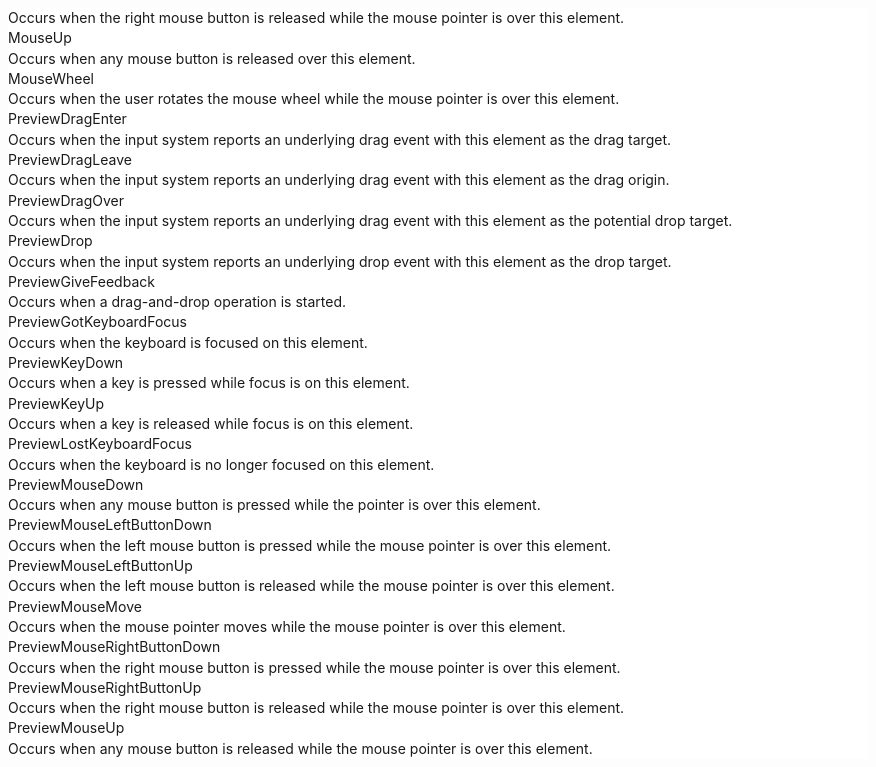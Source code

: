  <td>Occurs when the right mouse button is released while the mouse pointer is over this element.</td>
 </tr>
 <tr><td><div class="indent2">MouseUp</div></td>
 <td>Occurs when any mouse button is released over this element.</td>
 </tr>
 <tr><td><div class="indent2">MouseWheel</div></td>
 <td>Occurs when the user rotates the mouse wheel while the mouse pointer is over this element.</td>
 </tr>
 <tr><td><div class="indent2">PreviewDragEnter</div></td>
 <td>Occurs when the input system reports an underlying drag event with this element as the drag target.</td>
 </tr>
 <tr><td><div class="indent2">PreviewDragLeave</div></td>
 <td>Occurs when the input system reports an underlying drag event with this element as the drag origin.</td>
 </tr>
 <tr><td><div class="indent2">PreviewDragOver</div></td>
 <td>Occurs when the input system reports an underlying drag event with this element as the potential drop target.</td>
 </tr>
 <tr><td><div class="indent2">PreviewDrop</div></td>
 <td>Occurs when the input system reports an underlying drop event with this element as the drop target.</td>
 </tr>
 <tr><td><div class="indent2">PreviewGiveFeedback</div></td>
 <td>Occurs when a drag-and-drop operation is started.</td>
 </tr>
 <tr><td><div class="indent2">PreviewGotKeyboardFocus</div></td>
 <td>Occurs when the keyboard is focused on this element.</td>
 </tr>
 <tr><td><div class="indent2">PreviewKeyDown</div></td>
 <td>Occurs when a key is pressed while focus is on this element.</td>
 </tr>
 <tr><td><div class="indent2">PreviewKeyUp</div></td>
 <td>Occurs when a key is released while focus is on this element.</td>
 </tr>
 <tr><td><div class="indent2">PreviewLostKeyboardFocus</div></td>
 <td>Occurs when the keyboard is no longer focused on this element.</td>
 </tr>
 <tr><td><div class="indent2">PreviewMouseDown</div></td>
 <td>Occurs when any mouse button is pressed while the pointer is over this element.</td>
 </tr>
 <tr><td><div class="indent2">PreviewMouseLeftButtonDown</div></td>
 <td>Occurs when the left mouse button is pressed while the mouse pointer is over this element.</td>
 </tr>
 <tr><td><div class="indent2">PreviewMouseLeftButtonUp</div></td>
 <td>Occurs when the left mouse button is released while the mouse pointer is over this element.</td>
 </tr>
 <tr><td><div class="indent2">PreviewMouseMove</div></td>
 <td>Occurs when the mouse pointer moves while the mouse pointer is over this element.</td>
 </tr>
 <tr><td><div class="indent2">PreviewMouseRightButtonDown</div></td>
 <td>Occurs when the right mouse button is pressed while the mouse pointer is over this element.</td>
 </tr>
 <tr><td><div class="indent2">PreviewMouseRightButtonUp</div></td>
 <td>Occurs when the right mouse button is released while the mouse pointer is over this element.</td>
 </tr>
 <tr><td><div class="indent2">PreviewMouseUp</div></td>
 <td>Occurs when any mouse button is released while the mouse pointer is over this element.</td>
 </tr>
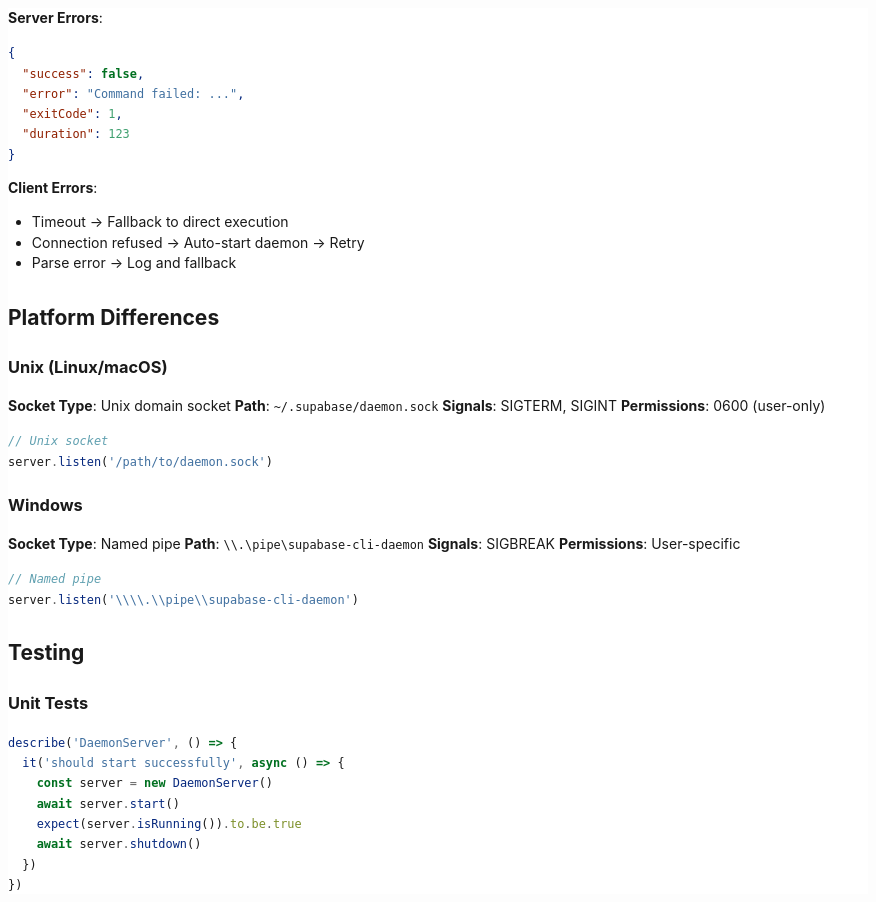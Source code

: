 **Server Errors**:
```json
{
  "success": false,
  "error": "Command failed: ...",
  "exitCode": 1,
  "duration": 123
}
```

**Client Errors**:
- Timeout → Fallback to direct execution
- Connection refused → Auto-start daemon → Retry
- Parse error → Log and fallback

## Platform Differences

### Unix (Linux/macOS)

**Socket Type**: Unix domain socket
**Path**: `~/.supabase/daemon.sock`
**Signals**: SIGTERM, SIGINT
**Permissions**: 0600 (user-only)

```typescript
// Unix socket
server.listen('/path/to/daemon.sock')
```

### Windows

**Socket Type**: Named pipe
**Path**: `\\.\pipe\supabase-cli-daemon`
**Signals**: SIGBREAK
**Permissions**: User-specific

```typescript
// Named pipe
server.listen('\\\\.\\pipe\\supabase-cli-daemon')
```

## Testing

### Unit Tests

```typescript
describe('DaemonServer', () => {
  it('should start successfully', async () => {
    const server = new DaemonServer()
    await server.start()
    expect(server.isRunning()).to.be.true
    await server.shutdown()
  })
})
```
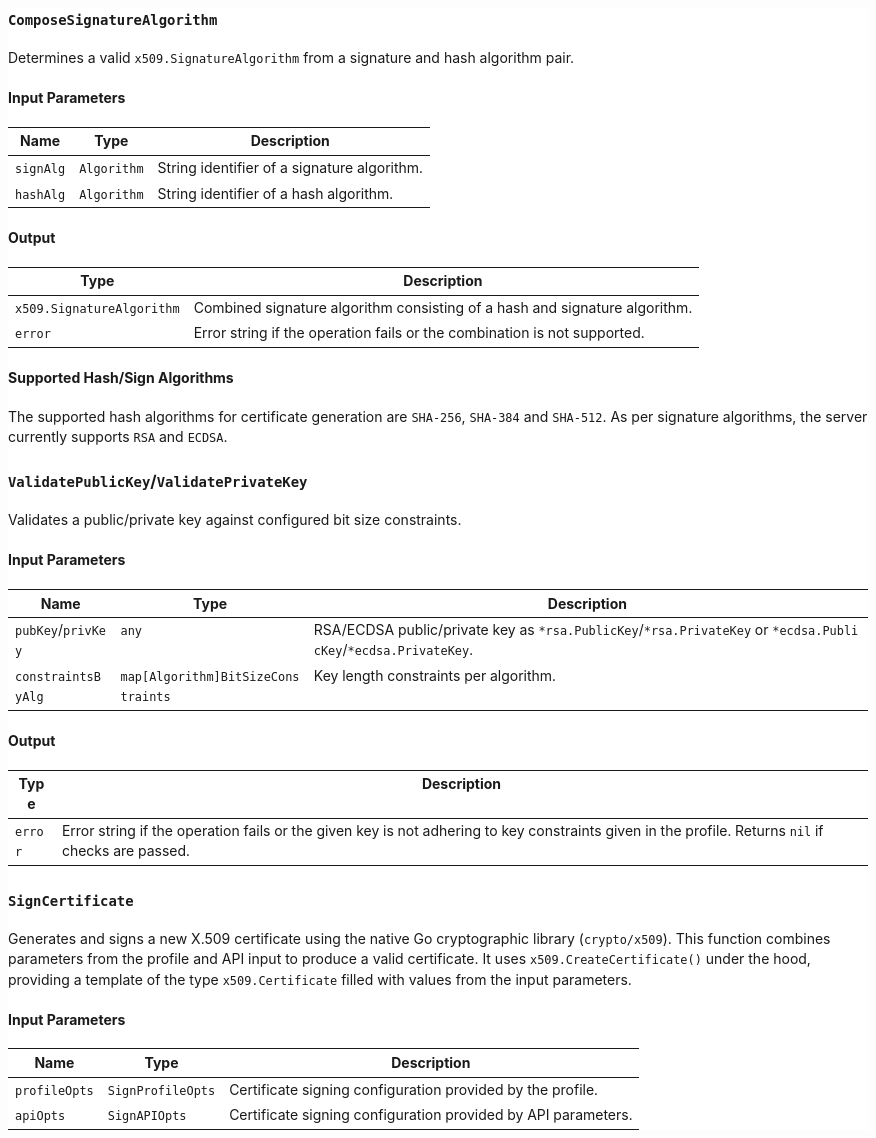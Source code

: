 ### `ComposeSignatureAlgorithm`

Determines a valid `x509.SignatureAlgorithm` from a signature and hash algorithm pair.

#### Input Parameters

| Name    | Type   | Description |
|-------------|--------|-------------|
| `signAlg` | `Algorithm`  | String identifier of a signature algorithm. |
| `hashAlg` | `Algorithm`  | String identifier of a hash algorithm. |

#### Output

| Type   | Description |
|--------|-------------|
| `x509.SignatureAlgorithm`  | Combined signature algorithm consisting of a hash and signature algorithm. |
| `error`  | Error string if the operation fails or the combination is not supported. |

#### Supported Hash/Sign Algorithms

The supported hash algorithms for certificate generation are `SHA-256`, `SHA-384` and `SHA-512`.
As per signature algorithms, the server currently supports `RSA` and `ECDSA`.

### `ValidatePublicKey`/`ValidatePrivateKey`

Validates a public/private key against configured bit size constraints.

#### Input Parameters

| Name    | Type   | Description |
|-------------|--------|-------------|
| `pubKey`/`privKey` | `any` | RSA/ECDSA public/private key as `*rsa.PublicKey`/`*rsa.PrivateKey` or `*ecdsa.PublicKey`/`*ecdsa.PrivateKey`. |
| `constraintsByAlg` | `map[Algorithm]BitSizeConstraints`  | Key length constraints per algorithm. |

#### Output

| Type   | Description |
|--------|-------------|
| `error`  | Error string if the operation fails or the given key is not adhering to key constraints given in the profile. Returns `nil` if checks are passed. |

### `SignCertificate`

Generates and signs a new X.509 certificate using the native Go cryptographic library (`crypto/x509`). This function combines parameters from the profile and API input to produce a valid certificate. It uses `x509.CreateCertificate()` under the hood, providing a template of the type `x509.Certificate` filled with values from the input parameters.

#### Input Parameters

| Name    | Type   | Description |
|-------------|--------|-------------|
| `profileOpts` | `SignProfileOpts` | Certificate signing configuration provided by the profile. |
| `apiOpts` | `SignAPIOpts`  | Certificate signing configuration provided by API parameters. |
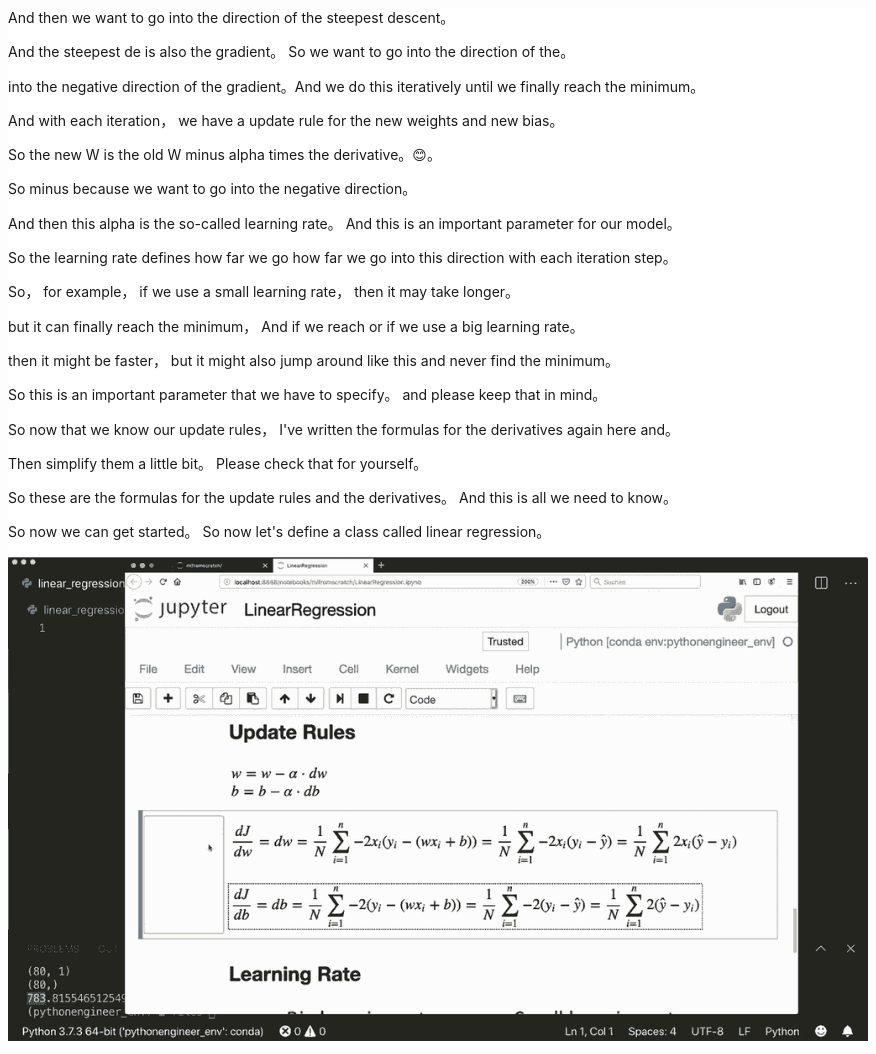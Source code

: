 And then we want to go into the direction of the steepest descent。

And the steepest de is also the gradient。 So we want to go into the direction of the。

 into the negative direction of the gradient。And we do this iteratively until we finally reach the minimum。

And with each iteration， we have a update rule for the new weights and new bias。

 So the new W is the old W minus alpha times the derivative。😊。

So minus because we want to go into the negative direction。

And then this alpha is the so-called learning rate。 And this is an important parameter for our model。

 So the learning rate defines how far we go how far we go into this direction with each iteration step。

 So， for example， if we use a small learning rate， then it may take longer。

 but it can finally reach the minimum， And if we reach or if we use a big learning rate。

 then it might be faster， but it might also jump around like this and never find the minimum。

 So this is an important parameter that we have to specify。 and please keep that in mind。

So now that we know our update rules， I've written the formulas for the derivatives again here and。

Then simplify them a little bit。 Please check that for yourself。

 So these are the formulas for the update rules and the derivatives。 And this is all we need to know。

 So now we can get started。 So now let's define a class called linear regression。



![](img/ce4667748848c4687cace578f8ebabf6_1.png)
■ ■ ■ ■ ■ ■ ■
§ ACTIVITY
Lines that hold the word "supabase" are the ones to copy from the entries above.

§ RESULT FOR THIS EXERCISE
**Path**: `~/.supabase/daemon.sock`
**Path**: `\\.\pipe\supabase-cli-daemon`
server.listen('\\\\.\\pipe\\supabase-cli-daemon')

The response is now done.